Hope. It is such a difficult thing.
I've never thought of myself as Pollyanna, but I do prefer to hope for the best rather than expect the worst.
Tuesday's caucus offered me justification for such an attitude. Thousands of people turned out in support of not just the candidate I support, but the process of democracy. It was exhilarating!
Of course, I have to be prepared to be bitten in the butt, as has happened in so many other elections. Four years ago, by the time the process came to Colorado, the choice had been made and it wasn't mine. But I believed in the system so I stood in the November cold and made sure people had the chance to cast a vote for the lesser of two evils.
Lo and behold, the candidate was leading by the time I left the gathering of other voting-rights activists. The joy was short-lived, though. By the time I got home, the fix was in -- vote tampering or last-minute rush of Bush supporters we'll never know. Took a few days to be able to sit comfortably with that disappointment.

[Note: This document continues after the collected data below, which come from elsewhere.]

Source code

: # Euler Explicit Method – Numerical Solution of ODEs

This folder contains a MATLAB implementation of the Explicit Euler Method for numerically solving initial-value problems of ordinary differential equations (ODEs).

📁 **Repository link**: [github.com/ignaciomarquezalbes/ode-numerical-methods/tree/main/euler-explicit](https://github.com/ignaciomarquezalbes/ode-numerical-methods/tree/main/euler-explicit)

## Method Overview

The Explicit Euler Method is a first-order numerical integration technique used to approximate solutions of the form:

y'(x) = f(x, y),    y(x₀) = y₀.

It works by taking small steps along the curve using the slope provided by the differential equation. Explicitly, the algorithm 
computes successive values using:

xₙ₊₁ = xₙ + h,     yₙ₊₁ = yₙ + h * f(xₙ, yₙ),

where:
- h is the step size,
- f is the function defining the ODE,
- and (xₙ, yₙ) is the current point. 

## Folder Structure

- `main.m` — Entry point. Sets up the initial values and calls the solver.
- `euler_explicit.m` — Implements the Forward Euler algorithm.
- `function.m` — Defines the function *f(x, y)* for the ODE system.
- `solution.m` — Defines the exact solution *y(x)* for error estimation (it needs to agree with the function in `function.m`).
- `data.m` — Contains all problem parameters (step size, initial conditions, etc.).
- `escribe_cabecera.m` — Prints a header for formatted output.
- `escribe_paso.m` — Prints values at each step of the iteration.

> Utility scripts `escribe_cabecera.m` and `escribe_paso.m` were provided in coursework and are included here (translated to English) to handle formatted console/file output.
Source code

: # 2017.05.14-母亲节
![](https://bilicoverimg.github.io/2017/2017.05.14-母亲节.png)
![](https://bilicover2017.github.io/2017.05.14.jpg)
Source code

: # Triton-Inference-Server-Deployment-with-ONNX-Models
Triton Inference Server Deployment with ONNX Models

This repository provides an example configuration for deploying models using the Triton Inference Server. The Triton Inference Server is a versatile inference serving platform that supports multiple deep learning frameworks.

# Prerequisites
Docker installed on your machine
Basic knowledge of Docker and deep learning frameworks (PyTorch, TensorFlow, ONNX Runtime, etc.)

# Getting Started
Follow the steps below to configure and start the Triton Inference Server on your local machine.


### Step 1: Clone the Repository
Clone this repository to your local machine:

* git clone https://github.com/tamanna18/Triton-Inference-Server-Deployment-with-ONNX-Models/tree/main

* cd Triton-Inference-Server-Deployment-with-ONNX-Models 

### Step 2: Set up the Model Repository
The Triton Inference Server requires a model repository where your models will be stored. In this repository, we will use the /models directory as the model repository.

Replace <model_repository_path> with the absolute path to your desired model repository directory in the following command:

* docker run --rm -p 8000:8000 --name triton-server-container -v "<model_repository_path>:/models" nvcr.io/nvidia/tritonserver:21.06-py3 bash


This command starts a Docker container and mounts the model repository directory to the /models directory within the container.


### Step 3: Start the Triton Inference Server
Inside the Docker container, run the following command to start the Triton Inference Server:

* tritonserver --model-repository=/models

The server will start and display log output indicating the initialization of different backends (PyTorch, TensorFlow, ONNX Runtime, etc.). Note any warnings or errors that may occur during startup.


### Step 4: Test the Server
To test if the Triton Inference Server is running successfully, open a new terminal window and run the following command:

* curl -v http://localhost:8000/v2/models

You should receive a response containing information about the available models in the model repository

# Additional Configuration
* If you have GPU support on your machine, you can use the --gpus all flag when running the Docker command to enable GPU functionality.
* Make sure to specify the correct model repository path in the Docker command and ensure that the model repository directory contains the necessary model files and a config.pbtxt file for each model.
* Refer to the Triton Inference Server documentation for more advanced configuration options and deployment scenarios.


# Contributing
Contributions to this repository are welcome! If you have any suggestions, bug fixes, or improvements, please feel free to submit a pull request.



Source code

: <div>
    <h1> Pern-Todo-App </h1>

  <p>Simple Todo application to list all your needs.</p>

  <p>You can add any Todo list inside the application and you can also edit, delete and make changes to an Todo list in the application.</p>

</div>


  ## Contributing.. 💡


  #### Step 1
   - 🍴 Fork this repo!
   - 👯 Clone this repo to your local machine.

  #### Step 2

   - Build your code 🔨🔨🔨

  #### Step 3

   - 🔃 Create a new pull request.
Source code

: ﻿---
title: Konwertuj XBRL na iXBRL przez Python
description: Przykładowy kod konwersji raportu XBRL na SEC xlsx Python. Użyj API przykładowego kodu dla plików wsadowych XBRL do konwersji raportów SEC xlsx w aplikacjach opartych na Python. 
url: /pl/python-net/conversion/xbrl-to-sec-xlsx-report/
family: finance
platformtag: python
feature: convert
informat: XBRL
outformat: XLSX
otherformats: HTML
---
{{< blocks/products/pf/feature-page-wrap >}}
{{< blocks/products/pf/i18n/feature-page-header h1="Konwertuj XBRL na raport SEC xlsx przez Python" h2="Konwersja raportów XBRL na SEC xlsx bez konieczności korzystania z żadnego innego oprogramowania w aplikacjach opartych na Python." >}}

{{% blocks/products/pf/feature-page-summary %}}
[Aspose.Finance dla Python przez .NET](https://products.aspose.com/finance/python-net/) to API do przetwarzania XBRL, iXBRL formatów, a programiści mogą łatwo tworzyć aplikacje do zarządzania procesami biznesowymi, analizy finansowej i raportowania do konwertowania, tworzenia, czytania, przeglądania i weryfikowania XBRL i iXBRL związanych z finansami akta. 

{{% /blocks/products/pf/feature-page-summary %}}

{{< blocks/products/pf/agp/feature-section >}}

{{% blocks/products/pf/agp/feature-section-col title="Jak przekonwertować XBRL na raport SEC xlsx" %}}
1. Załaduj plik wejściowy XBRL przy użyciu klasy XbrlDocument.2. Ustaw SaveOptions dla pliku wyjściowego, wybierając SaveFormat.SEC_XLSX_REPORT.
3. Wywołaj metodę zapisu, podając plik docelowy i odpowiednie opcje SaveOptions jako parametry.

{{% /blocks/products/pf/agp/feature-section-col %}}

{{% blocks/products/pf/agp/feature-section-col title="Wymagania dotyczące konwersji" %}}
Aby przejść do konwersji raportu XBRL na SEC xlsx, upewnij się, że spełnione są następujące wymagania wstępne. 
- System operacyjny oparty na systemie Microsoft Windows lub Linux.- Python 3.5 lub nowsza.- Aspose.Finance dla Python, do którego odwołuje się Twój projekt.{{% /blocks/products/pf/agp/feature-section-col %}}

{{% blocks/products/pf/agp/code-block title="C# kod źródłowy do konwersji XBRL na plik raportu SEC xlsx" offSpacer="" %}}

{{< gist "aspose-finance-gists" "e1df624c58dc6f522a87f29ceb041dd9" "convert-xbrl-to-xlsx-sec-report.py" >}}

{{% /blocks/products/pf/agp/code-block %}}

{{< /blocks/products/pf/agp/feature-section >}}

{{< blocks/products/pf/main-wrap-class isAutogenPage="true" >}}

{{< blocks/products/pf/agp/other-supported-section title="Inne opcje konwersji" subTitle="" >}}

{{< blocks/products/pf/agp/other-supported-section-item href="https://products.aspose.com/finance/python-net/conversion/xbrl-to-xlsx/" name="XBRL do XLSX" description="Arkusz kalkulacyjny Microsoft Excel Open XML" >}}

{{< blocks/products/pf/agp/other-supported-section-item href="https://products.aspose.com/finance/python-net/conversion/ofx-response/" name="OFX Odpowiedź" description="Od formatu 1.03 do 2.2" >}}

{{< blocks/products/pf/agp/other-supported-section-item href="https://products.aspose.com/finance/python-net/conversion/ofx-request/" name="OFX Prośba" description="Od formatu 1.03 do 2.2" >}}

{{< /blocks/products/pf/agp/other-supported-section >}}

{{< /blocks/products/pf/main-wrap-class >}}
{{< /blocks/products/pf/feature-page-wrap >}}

So this time I was not going to get involved. As much as I relish the idea of a First Gentleman (presumably the equivalent of First Lady) and a woman leading the country, I could not throw much support behind the politics-as-usual approach.
And then who should burst onto the scene, laying waste to my diffidence? A politician addressing my very issues with a message of hope. People may disagree about policies and opinions and whatever but almost everyone agrees Barack Obama is one smart fellow.
That, if nothing else, gives me hope. And the fact that no matter what, in less than 350 days, the person running the country will not be named George.